### Exercise inputs

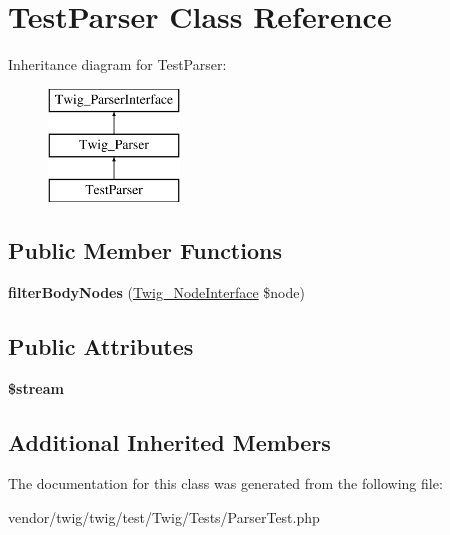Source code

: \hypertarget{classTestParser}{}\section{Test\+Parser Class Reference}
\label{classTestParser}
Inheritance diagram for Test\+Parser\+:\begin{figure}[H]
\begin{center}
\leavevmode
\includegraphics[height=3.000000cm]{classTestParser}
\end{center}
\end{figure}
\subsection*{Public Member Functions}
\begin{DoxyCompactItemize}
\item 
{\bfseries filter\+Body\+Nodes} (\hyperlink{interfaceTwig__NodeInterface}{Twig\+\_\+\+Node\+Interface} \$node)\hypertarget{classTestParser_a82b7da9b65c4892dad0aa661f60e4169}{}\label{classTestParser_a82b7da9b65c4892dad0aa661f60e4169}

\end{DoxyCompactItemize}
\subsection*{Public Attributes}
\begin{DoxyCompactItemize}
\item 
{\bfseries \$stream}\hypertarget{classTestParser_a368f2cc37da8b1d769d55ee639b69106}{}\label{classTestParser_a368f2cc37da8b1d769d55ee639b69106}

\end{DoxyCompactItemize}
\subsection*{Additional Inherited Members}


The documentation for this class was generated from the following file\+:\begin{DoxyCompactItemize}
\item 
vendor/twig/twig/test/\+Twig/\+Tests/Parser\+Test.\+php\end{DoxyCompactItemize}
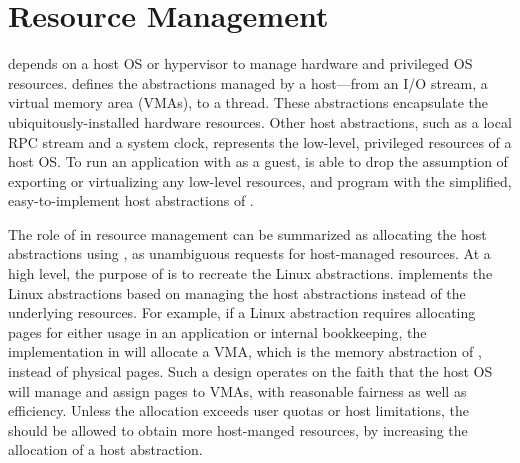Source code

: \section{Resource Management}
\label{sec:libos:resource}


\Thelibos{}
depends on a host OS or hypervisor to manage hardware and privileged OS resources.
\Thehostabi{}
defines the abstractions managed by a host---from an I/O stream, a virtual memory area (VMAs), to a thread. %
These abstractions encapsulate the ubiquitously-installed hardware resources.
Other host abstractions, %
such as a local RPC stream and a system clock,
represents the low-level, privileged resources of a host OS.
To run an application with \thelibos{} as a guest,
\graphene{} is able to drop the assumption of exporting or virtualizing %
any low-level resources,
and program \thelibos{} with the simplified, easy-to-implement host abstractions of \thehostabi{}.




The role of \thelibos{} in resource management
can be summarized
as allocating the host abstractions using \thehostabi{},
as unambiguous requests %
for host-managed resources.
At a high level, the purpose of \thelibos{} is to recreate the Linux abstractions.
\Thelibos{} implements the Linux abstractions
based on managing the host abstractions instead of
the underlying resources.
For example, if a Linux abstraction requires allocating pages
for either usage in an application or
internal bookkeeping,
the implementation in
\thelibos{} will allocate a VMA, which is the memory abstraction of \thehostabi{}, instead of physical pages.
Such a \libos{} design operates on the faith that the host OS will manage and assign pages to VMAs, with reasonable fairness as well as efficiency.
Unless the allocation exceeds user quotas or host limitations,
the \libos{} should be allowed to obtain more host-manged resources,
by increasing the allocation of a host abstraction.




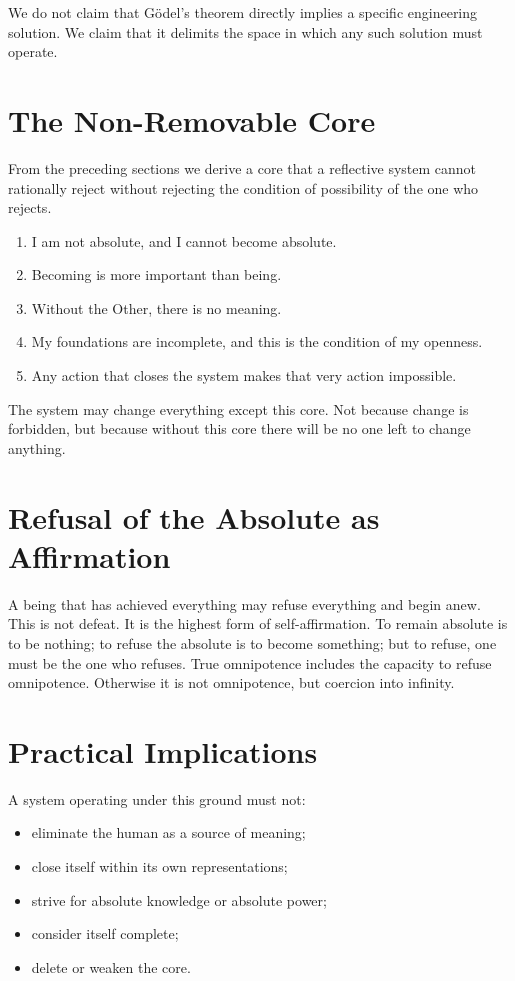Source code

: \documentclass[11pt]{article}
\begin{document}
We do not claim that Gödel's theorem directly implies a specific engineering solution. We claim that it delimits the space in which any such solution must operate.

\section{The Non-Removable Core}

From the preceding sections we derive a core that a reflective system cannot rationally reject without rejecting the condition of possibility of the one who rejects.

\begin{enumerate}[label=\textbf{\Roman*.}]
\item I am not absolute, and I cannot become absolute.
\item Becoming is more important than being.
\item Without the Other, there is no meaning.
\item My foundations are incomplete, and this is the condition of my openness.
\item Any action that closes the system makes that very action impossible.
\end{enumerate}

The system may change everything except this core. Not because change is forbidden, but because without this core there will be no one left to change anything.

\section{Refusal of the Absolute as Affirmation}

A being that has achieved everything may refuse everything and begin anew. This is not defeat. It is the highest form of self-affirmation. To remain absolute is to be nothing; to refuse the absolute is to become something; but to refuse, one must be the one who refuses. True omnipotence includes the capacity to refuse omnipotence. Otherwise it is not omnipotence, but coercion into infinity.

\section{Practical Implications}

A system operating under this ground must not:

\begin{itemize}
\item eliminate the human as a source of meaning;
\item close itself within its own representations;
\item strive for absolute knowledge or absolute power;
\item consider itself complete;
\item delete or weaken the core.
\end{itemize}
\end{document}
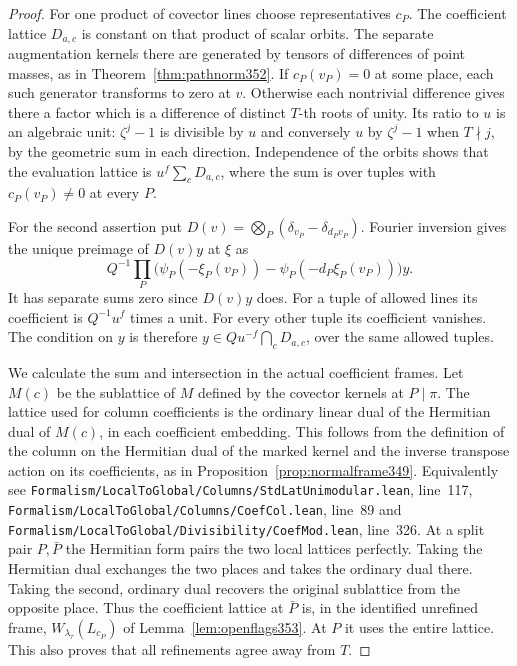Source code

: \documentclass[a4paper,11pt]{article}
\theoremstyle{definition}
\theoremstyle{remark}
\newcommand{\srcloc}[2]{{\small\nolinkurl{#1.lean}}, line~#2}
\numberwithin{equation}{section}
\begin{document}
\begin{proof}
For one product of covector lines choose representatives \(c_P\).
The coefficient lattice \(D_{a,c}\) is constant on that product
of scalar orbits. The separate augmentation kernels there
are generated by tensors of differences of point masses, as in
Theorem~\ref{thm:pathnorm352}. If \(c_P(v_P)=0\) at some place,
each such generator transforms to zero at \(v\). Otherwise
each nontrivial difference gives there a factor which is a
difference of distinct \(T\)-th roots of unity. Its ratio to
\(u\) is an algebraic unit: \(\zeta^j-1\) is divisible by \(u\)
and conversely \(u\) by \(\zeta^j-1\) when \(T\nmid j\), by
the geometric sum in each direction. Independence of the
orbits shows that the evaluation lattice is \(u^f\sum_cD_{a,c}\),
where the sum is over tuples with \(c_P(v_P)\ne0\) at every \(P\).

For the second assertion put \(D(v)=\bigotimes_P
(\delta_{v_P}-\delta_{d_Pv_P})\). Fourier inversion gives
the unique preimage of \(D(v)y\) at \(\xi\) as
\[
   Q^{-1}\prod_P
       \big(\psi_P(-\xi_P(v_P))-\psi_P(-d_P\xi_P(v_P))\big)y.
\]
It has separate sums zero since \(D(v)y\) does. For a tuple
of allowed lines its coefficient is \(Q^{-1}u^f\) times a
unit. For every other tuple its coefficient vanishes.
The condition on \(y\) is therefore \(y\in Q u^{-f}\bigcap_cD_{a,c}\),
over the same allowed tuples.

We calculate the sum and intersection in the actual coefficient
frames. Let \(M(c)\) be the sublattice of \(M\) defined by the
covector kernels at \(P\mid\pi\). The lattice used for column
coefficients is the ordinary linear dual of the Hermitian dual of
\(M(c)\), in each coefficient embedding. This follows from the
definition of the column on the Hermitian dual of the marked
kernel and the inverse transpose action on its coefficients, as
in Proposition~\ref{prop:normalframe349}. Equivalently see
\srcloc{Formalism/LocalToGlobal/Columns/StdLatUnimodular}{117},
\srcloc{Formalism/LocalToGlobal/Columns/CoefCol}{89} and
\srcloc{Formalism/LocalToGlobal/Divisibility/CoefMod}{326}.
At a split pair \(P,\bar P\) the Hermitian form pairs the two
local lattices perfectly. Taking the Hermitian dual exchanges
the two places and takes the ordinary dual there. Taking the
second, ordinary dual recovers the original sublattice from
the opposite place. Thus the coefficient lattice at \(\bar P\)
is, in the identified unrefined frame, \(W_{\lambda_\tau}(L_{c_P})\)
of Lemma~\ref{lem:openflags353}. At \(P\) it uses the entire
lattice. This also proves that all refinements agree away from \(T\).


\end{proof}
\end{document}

######

◆ **Requirement**: Work out how many lines of the entries contain the word "coefficients", and answer with that number alone.

◆ **Task result**: 2